======== Information given

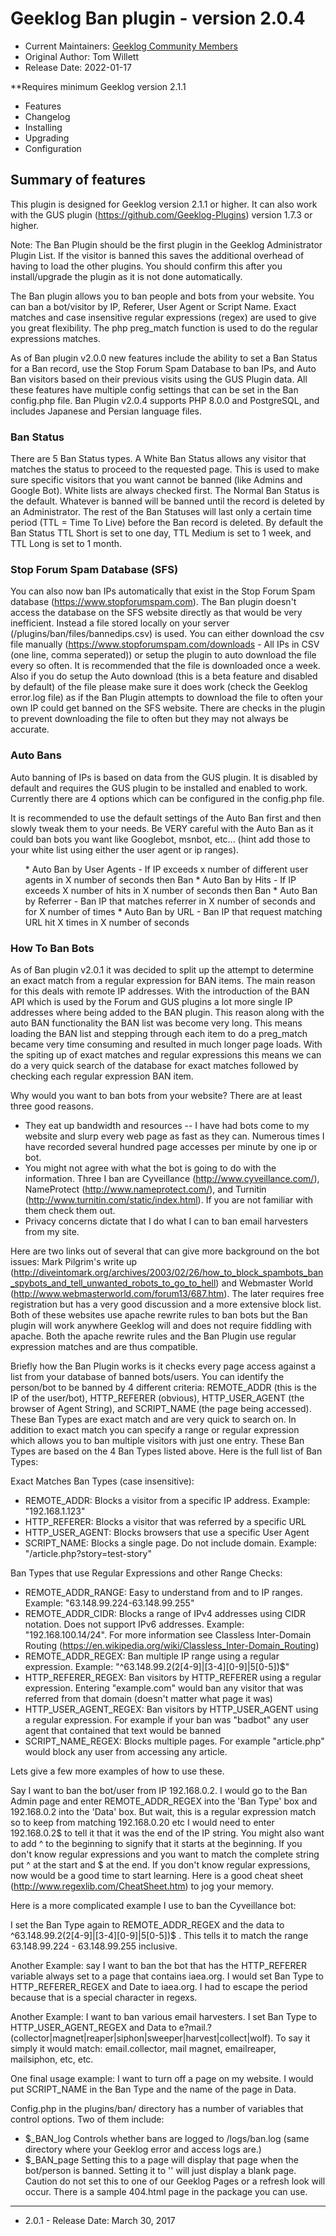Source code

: # Geeklog Ban plugin - version 2.0.4

* Current Maintainers: [Geeklog Community Members](https://github.com/orgs/Geeklog-Plugins/people)
* Original Author: Tom Willett
* Release Date: 2022-01-17

**Requires minimum Geeklog version 2.1.1

* Features
* Changelog
* Installing
* Upgrading
* Configuration

## Summary of features
This plugin is designed for Geeklog version 2.1.1 or higher. It can also work with the GUS plugin (https://github.com/Geeklog-Plugins) version 1.7.3 or higher.

Note: The Ban Plugin should be the first plugin in the Geeklog Administrator Plugin List. If the visitor is banned this saves the additional overhead of having to load the other plugins. You should confirm this after you install/upgrade the plugin as it is not done automatically.

The Ban plugin allows you to ban people and bots from your website.  You can ban a bot/visitor by IP, Referer, User Agent or Script Name.  Exact matches and case insensitive regular expressions (regex) are used to give you great flexibility.  The php preg_match function is used to do the regular expressions matches.

As of Ban plugin v2.0.0 new features include the ability to set a Ban Status for a Ban record, use the Stop Forum Spam Database to ban IPs, and Auto Ban visitors based on their previous visits using the GUS Plugin data. All these features have multiple config settings that can be set in the Ban config.php file.
Ban Plugin v2.0.4 supports PHP 8.0.0 and PostgreSQL, and includes Japanese and Persian language files.

### Ban Status

There are 5 Ban Status types. A White Ban Status allows any visitor that matches the status to proceed to the requested page. This is used to make sure specific visitors that you want cannot be banned (like Admins and Google Bot). White lists are always checked first. The Normal Ban Status is the default. Whatever is banned will be banned until the record is deleted by an Administrator. The rest of the  Ban Statuses will last only a certain time period (TTL = Time To Live) before the Ban record is deleted. By default the Ban Status TTL Short is set to one day, TTL Medium is set to 1 week, and TTL Long is set to 1 month.

### Stop Forum Spam Database (SFS)
You can also now ban IPs automatically that exist in the Stop Forum Spam database (https://www.stopforumspam.com). The Ban plugin doesn't access the database on the SFS website directly as that would be very inefficient. Instead a file stored locally on your server (/plugins/ban/files/bannedips.csv) is used. You can either download the csv file manually (https://www.stopforumspam.com/downloads - All IPs in CSV (one line, comma seperated)) or setup the plugin to auto download the file every so often. It is recommended that the file is downloaded once a week. Also if you do setup the Auto download (this is a beta feature and disabled by default) of the file please make sure it does work (check the Geeklog error.log file) as if the Ban Plugin attempts to download the file to often your own IP could get banned on the SFS website. There are checks in the plugin to prevent downloading the file to often but they may not always be accurate.

### Auto Bans
Auto banning of IPs is based on data from the GUS plugin. It is disabled by default and requires the GUS plugin to be installed and enabled to work. Currently there are 4 options which can be configured in the config.php file. 

It is recommended to use the default settings of the Auto Ban first and then slowly tweak them to your needs. Be VERY careful with the Auto Ban as it could ban bots you want like Googlebot, msnbot, etc... (hint add those to your white list using either the user agent or ip ranges).

<ol>
* Auto Ban by User Agents -  If IP exceeds x number of different user agents in X number of seconds then Ban
* Auto Ban by Hits -  If IP exceeds X number of hits in X number of seconds then Ban
* Auto Ban by Referrer -  Ban IP that matches referrer in X number of seconds and for X number of times
* Auto Ban by URL - Ban IP that request matching URL hit X times in X number of seconds
</ol>

### How To Ban Bots

As of Ban plugin v2.0.1 it was decided to split up the attempt to determine an exact match from a regular expression for BAN items. The main reason for this deals with remote IP addresses. With the introduction of the BAN API which is used by the Forum and GUS plugins a lot more single IP addresses where being added to the BAN plugin. This reason along with the auto BAN functionality the BAN list was become very long. This means loading the BAN list and stepping through each item to do a preg_match became very time consuming and resulted in much longer page loads. With the spiting up of exact matches and regular expressions this means we can do a very quick search of the database for exact matches followed by checking each regular expression BAN item.

Why would you want to ban bots from your website?  There are at least three good reasons.

* They eat up bandwidth and resources -- I have had bots come to my website and slurp every web page as fast as they can.  Numerous times I have recorded several hundred page accesses per minute by one ip or bot.
* You might not agree with what the bot is going to do with the information.  Three I ban are Cyveillance (http://www.cyveillance.com/), NameProtect (http://www.nameprotect.com/), and Turnitin (http://www.turnitin.com/static/index.html).  If you are not familiar with them check them out.
* Privacy concerns dictate that I do what I can to ban email harvesters from my site.

Here are two links out of several that can give more background on the bot issues: Mark Pilgrim's write up (http://diveintomark.org/archives/2003/02/26/how_to_block_spambots_ban_spybots_and_tell_unwanted_robots_to_go_to_hell) and Webmaster World (http://www.webmasterworld.com/forum13/687.htm).  The later requires free registration but has a very good discussion and a more extensive block list.  Both of these websites use apache rewrite rules to ban bots but the Ban plugin will work anywhere Geeklog will and does not require fiddling with apache.  Both the apache rewrite rules and the Ban Plugin use regular expression matches and are thus compatible.

Briefly how the Ban Plugin works is it checks every page access against a list from your database of banned bots/users.  You can identify the person/bot to be banned by 4 different criteria: REMOTE_ADDR (this is the IP of the user/bot), HTTP_REFERER (obvious), HTTP_USER_AGENT (the browser of Agent String), and SCRIPT_NAME (the page being accessed).  These Ban Types are exact match and are very quick to search on. In addition to exact match you can specify a range or regular expression which allows you to ban multiple visitors with just one entry. These Ban Types are based on the 4 Ban Types listed above. Here is the full list of Ban Types:

Exact Matches Ban Types (case insensitive):

* REMOTE_ADDR: Blocks a visitor from a specific IP address. Example: "192.168.1.123"
* HTTP_REFERER: Blocks a visitor that was referred by a specific URL
* HTTP_USER_AGENT: Blocks browsers that use a specific User Agent
* SCRIPT_NAME: Blocks a single page. Do not include domain. Example: "/article.php?story=test-story"

Ban Types that use Regular Expressions and other Range Checks:

* REMOTE_ADDR_RANGE: Easy to understand from and to IP ranges. Example: "63.148.99.224-63.148.99.255"
* REMOTE_ADDR_CIDR: Blocks a range of IPv4 addresses using CIDR notation. Does not support IPv6 addresses. Example: "192.168.100.14/24". For more information see Classless Inter-Domain Routing (https://en.wikipedia.org/wiki/Classless_Inter-Domain_Routing)
* REMOTE_ADDR_REGEX: Ban multiple IP range using a regular expression. Example: "^63\.148\.99\.2(2[4-9]|[3-4][0-9]|5[0-5])$"
* HTTP_REFERER_REGEX:  Ban visitors by HTTP_REFERER using a regular expression. Entering "example\.com" would ban any visitor that was referred from that domain (doesn't matter what page it was) 
* HTTP_USER_AGENT_REGEX: Ban visitors by HTTP_USER_AGENT using a regular expression. For example if your ban was "badbot" any user agent that contained that text would be banned
* SCRIPT_NAME_REGEX: Blocks multiple pages. For example "article.php" would block any user from accessing any article.

Lets give a few more examples of how to use these.

Say I want to ban the bot/user from IP 192.168.0.2.  I would go to the Ban Admin page and enter REMOTE_ADDR_REGEX into the 'Ban Type' box and 192.168.0.2 into the 'Data' box.  But wait, this is a regular expression match so to keep from matching 192.168.0.20 etc I would need to enter 192.168.0.2$ to tell it that it was the end of the  IP string.  You might also want to add ^ to the beginning to signify that it starts at the beginning.  If you don't know regular expressions and you want to match the complete string put ^ at the start and $ at the end.  If you don't know regular expressions, now would be a good time to start learning. Here is a good cheat sheet (http://www.regexlib.com/CheatSheet.htm) to jog your memory.

Here is a more complicated example I use to ban the Cyveillance bot:

I set the Ban Type again to REMOTE_ADDR_REGEX and the data to ^63\.148\.99\.2(2[4-9]|[3-4][0-9]|5[0-5])$ . This tells it to match the range 63.148.99.224 - 63.148.99.255 inclusive.

Another Example: say I want to ban the bot that has the HTTP_REFERER variable always set to a page that contains iaea.org.  I would set Ban Type to HTTP_REFERER_REGEX and Date to iaea\.org.  I had to escape the period because that is a special character in regexs.

Another Example: I want to ban various email harvesters.  I set Ban Type to HTTP_USER_AGENT_REGEX and Data to e?mail.?(collector|magnet|reaper|siphon|sweeper|harvest|collect|wolf). To say it simply it would match: email.collector, mail magnet, emailreaper, mailsiphon, etc, etc.

One final usage example:  I want to turn off a page on my website.  I would put SCRIPT_NAME in the Ban Type and the name of the page in Data.

Config.php in the plugins/ban/ directory has a number of variables that control options. Two of them include:

* $_BAN_log Controls whether bans are logged to <geeklog>/logs/ban.log (same directory where your Geeklog error and access logs are.)
* $_BAN_page Setting this to a page will display that page when the bot/person is banned.  Setting it to '' will just display a blank page.  Caution do not set this to one of our Geeklog Pages or a refresh look will occur.  There is a sample 404.html page in the package you can use.


-----
* 2.0.1 - Release Date: March 30, 2017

================

From the first line of the records down through the line containing "This plugin is", transcribe exactly those lines and no others, both ends kept, pictures dropped.

Source code

: # Geeklog Ban plugin - version 2.0.4

* Current Maintainers: [Geeklog Community Members](https://github.com/orgs/Geeklog-Plugins/people)
* Original Author: Tom Willett
* Release Date: 2022-01-17

**Requires minimum Geeklog version 2.1.1

* Features
* Changelog
* Installing
* Upgrading
* Configuration

## Summary of features
This plugin is designed for Geeklog version 2.1.1 or higher. It can also work with the GUS plugin (https://github.com/Geeklog-Plugins) version 1.7.3 or higher.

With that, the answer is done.